From my self awareness I do not have much knowledge in Share Trading, I need to learn everything a newbie needs to know. So I purchased my self the following books.

- James Dunn Getting Started in Shares for Dummies.
- Jack Guinan Investopedia - Guide to wall speak. 
- ASX Website Freecourses

These are the only 3 resources I have at the moment, What is vital for a beginner to read and learn.

What other books are great for a someone that has noidea about share trading ?.

Is Daryl Guppy - Share Trading a great book for newbies?. I am looking for a book that can teach me the nuts and bolts of it all from reading FA/TA, Financial company reports... etc..

Thanks in advance


----------



## Tano (21 June 2013)

I enjoyed 'trading for a living'  by elder which teaches money management and psychology. 
Intelligent investor was a great fundamental book. 
Profiting in bull and bear markets was quite interesting but I'm not sure if the markets work like they did in the 80s with old school patterns.  I couldn't understand anybody the markings in his charts due to the low dpi printer they used for that book. 
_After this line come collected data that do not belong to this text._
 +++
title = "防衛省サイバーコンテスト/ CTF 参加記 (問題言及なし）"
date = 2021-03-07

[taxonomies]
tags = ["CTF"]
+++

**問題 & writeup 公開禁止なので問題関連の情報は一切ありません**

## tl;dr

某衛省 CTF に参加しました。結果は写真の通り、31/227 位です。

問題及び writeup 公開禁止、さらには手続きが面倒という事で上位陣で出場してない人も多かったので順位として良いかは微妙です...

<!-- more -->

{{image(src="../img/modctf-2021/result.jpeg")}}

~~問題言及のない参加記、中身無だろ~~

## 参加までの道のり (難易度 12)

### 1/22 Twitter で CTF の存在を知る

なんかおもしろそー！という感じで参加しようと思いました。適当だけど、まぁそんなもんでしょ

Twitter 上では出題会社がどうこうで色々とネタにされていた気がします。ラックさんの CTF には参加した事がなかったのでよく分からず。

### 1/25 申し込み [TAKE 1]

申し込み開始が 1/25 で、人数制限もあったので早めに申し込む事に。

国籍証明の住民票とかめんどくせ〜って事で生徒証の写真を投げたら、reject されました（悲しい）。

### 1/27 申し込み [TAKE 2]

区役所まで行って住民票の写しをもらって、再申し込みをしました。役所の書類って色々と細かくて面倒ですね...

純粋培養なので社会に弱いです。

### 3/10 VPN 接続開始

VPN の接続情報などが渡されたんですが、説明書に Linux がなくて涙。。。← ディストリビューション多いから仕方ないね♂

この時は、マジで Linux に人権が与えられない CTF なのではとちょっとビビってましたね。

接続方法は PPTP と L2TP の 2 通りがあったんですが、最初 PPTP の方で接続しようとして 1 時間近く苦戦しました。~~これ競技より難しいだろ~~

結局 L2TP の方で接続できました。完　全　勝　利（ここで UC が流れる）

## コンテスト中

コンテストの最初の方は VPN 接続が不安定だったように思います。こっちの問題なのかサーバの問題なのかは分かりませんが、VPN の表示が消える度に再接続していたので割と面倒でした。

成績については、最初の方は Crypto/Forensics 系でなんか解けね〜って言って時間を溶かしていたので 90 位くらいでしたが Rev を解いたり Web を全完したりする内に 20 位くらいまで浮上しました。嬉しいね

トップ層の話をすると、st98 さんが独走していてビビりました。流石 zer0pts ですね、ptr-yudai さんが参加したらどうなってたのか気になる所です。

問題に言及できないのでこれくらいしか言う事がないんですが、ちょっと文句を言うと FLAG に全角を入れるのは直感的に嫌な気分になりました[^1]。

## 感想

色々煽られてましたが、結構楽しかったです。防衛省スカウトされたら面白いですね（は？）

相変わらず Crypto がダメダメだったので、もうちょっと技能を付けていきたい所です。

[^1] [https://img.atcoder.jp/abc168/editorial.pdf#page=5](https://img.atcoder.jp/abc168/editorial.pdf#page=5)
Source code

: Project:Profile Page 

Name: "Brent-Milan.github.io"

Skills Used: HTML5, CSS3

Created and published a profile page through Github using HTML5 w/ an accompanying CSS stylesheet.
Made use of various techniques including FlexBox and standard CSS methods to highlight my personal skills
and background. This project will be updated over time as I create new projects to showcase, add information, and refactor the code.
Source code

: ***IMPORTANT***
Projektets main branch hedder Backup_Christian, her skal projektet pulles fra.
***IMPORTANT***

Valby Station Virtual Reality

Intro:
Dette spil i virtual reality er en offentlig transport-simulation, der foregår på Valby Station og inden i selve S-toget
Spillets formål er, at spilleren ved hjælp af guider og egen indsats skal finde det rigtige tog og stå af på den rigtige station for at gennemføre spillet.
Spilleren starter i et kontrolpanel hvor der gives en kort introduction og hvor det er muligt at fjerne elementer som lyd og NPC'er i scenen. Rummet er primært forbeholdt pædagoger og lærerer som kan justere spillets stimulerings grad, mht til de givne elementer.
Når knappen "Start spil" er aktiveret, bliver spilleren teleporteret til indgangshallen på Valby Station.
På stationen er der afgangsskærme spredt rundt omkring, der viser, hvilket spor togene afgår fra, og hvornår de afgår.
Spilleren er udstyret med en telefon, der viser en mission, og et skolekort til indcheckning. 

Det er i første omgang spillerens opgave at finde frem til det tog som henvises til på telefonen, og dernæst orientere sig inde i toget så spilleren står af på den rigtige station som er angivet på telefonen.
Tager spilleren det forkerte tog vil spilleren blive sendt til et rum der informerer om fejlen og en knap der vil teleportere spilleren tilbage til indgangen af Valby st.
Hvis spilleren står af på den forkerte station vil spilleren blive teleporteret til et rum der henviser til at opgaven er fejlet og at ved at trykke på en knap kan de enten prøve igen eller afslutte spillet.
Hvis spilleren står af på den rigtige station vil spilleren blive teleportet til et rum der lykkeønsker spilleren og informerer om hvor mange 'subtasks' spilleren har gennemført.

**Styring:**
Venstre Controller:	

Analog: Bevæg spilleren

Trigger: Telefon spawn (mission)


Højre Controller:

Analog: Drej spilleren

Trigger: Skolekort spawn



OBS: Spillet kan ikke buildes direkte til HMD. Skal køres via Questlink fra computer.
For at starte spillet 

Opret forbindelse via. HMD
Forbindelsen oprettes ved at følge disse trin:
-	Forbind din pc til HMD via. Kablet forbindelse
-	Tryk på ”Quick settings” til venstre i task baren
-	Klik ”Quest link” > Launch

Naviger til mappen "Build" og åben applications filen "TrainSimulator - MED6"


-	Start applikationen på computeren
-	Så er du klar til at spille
Read unholy grails which teaches momentum trading and adaptive analysis which focuses on Elliot waves.   So far prefer the first two books mentioned in this post.


----------



## kokonut (21 June 2013)

Thanks I'll add Alexander Elder - Trading for Living 

Is there any beginneer share trading books also have examples or quizzes at the end of the chapter ?.


----------



## So_Cynical (21 June 2013)

This is left field but i can recommend "the Lexus and the olive tree" keeping in mind that it is written in 1998 (hindsight) but very informative fundamentally.


----------



## kokonut (30 June 2013)

Just wondering do I need to do any courses in the following:
1. Economy
2. Accounting/Financing

Or do I just need to learn the basics of the above?.

Cheers,


----------



## ludasky (22 July 2013)

You dont need to learn finance or economics to trade. I mean it helps to know more but depends on what kind of trading you want to do.

Read Jesse livermore book probably the best book ive encountered to learn about the trading world or got me interested. Trading is not for everyone and a very very hard business to get into.

If you are thinking of making an income from trading, DONT. You should never take out your wins from your trading account or you will never grow your fund.

Basically you have to find out the way you trade, be a scalper or a portfolio manager, honestly you need to be both depending on volatility. Not so much on scalping but day trading when volatility is too high to take advantage of the market and make more money.

You will always lose money as well so you need great discipline. Hope this helps!


----------